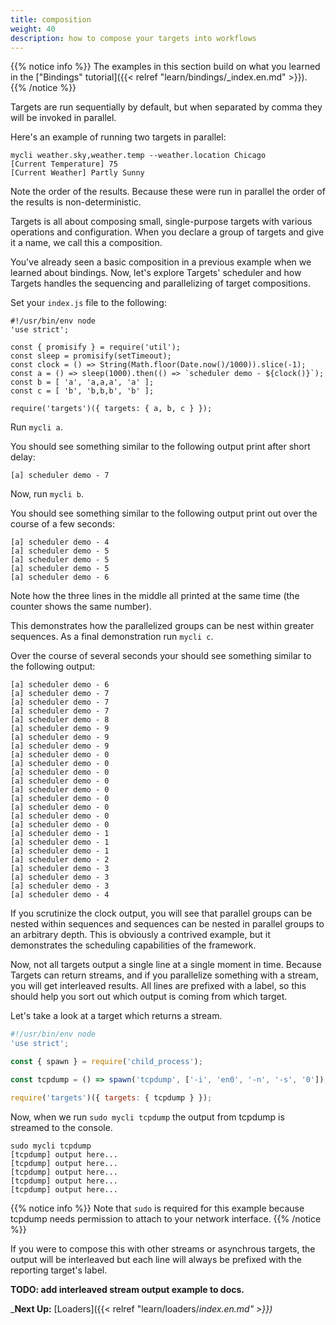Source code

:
 ```yaml
---
title: composition
weight: 40
description: how to compose your targets into workflows
---
```


{{% notice info %}}
The examples in this section build on what you learned in the ["Bindings" tutorial]({{< relref "learn/bindings/_index.en.md" >}}).
{{% /notice %}}

Targets are run sequentially by default, but when separated by comma they will be invoked in parallel.

Here's an example of running two targets in parallel:

```
mycli weather.sky,weather.temp --weather.location Chicago
[Current Temperature] 75
[Current Weather] Partly Sunny
```

Note the order of the results. Because these were run in parallel the order of the results is non-deterministic.

Targets is all about composing small, single-purpose targets with various operations and configuration. When you declare a group of targets and give it a name, we call this a composition.

You've already seen a basic composition in a previous example when we learned about bindings. Now, let's explore Targets' scheduler and how Targets handles the sequencing and parallelizing of target compositions.

Set your `index.js` file to the following:

```
#!/usr/bin/env node
'use strict';

const { promisify } = require('util');
const sleep = promisify(setTimeout);
const clock = () => String(Math.floor(Date.now()/1000)).slice(-1);
const a = () => sleep(1000).then(() => `scheduler demo - ${clock()}`);
const b = [ 'a', 'a,a,a', 'a' ];
const c = [ 'b', 'b,b,b', 'b' ];

require('targets')({ targets: { a, b, c } });
```

Run `mycli a`.

You should see something similar to the following output print after short delay:

```
[a] scheduler demo - 7
```

Now, run `mycli b`.

You should see something similar to the following output print out over the
course of a few seconds:

```
[a] scheduler demo - 4
[a] scheduler demo - 5
[a] scheduler demo - 5
[a] scheduler demo - 5
[a] scheduler demo - 6
```

Note how the three lines in the middle all printed at the same time (the counter
shows the same number).

This demonstrates how the parallelized groups can be nest within greater
sequences. As a final demonstration run `mycli c`.

Over the course of several seconds your should see something similar to the
following output:

```
[a] scheduler demo - 6
[a] scheduler demo - 7
[a] scheduler demo - 7
[a] scheduler demo - 7
[a] scheduler demo - 8
[a] scheduler demo - 9
[a] scheduler demo - 9
[a] scheduler demo - 9
[a] scheduler demo - 0
[a] scheduler demo - 0
[a] scheduler demo - 0
[a] scheduler demo - 0
[a] scheduler demo - 0
[a] scheduler demo - 0
[a] scheduler demo - 0
[a] scheduler demo - 0
[a] scheduler demo - 0
[a] scheduler demo - 1
[a] scheduler demo - 1
[a] scheduler demo - 1
[a] scheduler demo - 2
[a] scheduler demo - 3
[a] scheduler demo - 3
[a] scheduler demo - 3
[a] scheduler demo - 4
```

If you scrutinize the clock output, you will see that parallel groups can be
nested within sequences and sequences can be nested in parallel groups to an
arbitrary depth. This is obviously a contrived example, but it demonstrates the
scheduling capabilities of the framework.

Now, not all targets output a single line at a single moment in time. Because
Targets can return streams, and if you parallelize something with a stream, you
will get interleaved results. All lines are prefixed with a label, so this should
help you sort out which output is coming from which target.

Let's take a look at a target which returns a stream.

```js
#!/usr/bin/env node
'use strict';

const { spawn } = require('child_process');

const tcpdump = () => spawn('tcpdump', ['-i', 'en0', '-n', '-s', '0']);

require('targets')({ targets: { tcpdump } });
```

Now, when we run `sudo mycli tcpdump` the output from tcpdump is streamed to the console.

```
sudo mycli tcpdump
[tcpdump] output here...
[tcpdump] output here...
[tcpdump] output here...
[tcpdump] output here...
[tcpdump] output here...
```

{{% notice info %}}
Note that `sudo` is required for this example because tcpdump needs permission to attach to your network interface.
{{% /notice %}}

If you were to compose this with other streams or asynchrous targets, the output will be interleaved but each line will always be prefixed with the reporting target's label.

**TODO: add interleaved stream output example to docs.**

_**Next Up:** [Loaders]({{< relref "learn/loaders/_index.en.md" >}})_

**Task directions:**
Copy only the lines in the listing that contain "your".

**Response to this task:**
description: how to compose your targets into workflows
Set your `index.js` file to the following:
Over the course of several seconds your should see something similar to the
Note that `sudo` is required for this example because tcpdump needs permission to attach to your network interface.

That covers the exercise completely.